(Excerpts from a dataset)
▽
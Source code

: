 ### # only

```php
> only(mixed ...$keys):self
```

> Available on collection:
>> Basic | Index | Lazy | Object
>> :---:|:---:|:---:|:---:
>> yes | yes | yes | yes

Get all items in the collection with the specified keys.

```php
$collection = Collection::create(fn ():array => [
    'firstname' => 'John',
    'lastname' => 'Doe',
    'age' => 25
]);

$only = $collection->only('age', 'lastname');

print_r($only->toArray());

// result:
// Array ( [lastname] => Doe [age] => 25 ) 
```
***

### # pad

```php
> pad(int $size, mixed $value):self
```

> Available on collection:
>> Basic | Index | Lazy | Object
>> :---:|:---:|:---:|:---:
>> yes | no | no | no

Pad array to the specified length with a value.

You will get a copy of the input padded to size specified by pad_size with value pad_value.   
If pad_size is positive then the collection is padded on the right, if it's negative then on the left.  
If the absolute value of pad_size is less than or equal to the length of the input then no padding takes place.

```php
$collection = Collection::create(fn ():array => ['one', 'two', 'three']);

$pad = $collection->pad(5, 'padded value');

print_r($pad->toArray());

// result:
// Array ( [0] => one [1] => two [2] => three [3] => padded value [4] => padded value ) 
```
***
△
EXERCISE OBJECTIVE
Retype all of the records above without a single alteration.

SOLUTION FOR THIS EXERCISE
Source code

: ### # only

```php
> only(mixed ...$keys):self
```

> Available on collection:
>> Basic | Index | Lazy | Object
>> :---:|:---:|:---:|:---:
>> yes | yes | yes | yes

Get all items in the collection with the specified keys.

```php
$collection = Collection::create(fn ():array => [
    'firstname' => 'John',
    'lastname' => 'Doe',
    'age' => 25
]);

$only = $collection->only('age', 'lastname');

print_r($only->toArray());

// result:
// Array ( [lastname] => Doe [age] => 25 ) 
```
***

### # pad

```php
> pad(int $size, mixed $value):self
```

> Available on collection:
>> Basic | Index | Lazy | Object
>> :---:|:---:|:---:|:---:
>> yes | no | no | no

Pad array to the specified length with a value.

You will get a copy of the input padded to size specified by pad_size with value pad_value.   
If pad_size is positive then the collection is padded on the right, if it's negative then on the left.  
If the absolute value of pad_size is less than or equal to the length of the input then no padding takes place.

```php
$collection = Collection::create(fn ():array => ['one', 'two', 'three']);

$pad = $collection->pad(5, 'padded value');

print_r($pad->toArray());

// result:
// Array ( [0] => one [1] => two [2] => three [3] => padded value [4] => padded value ) 
```
***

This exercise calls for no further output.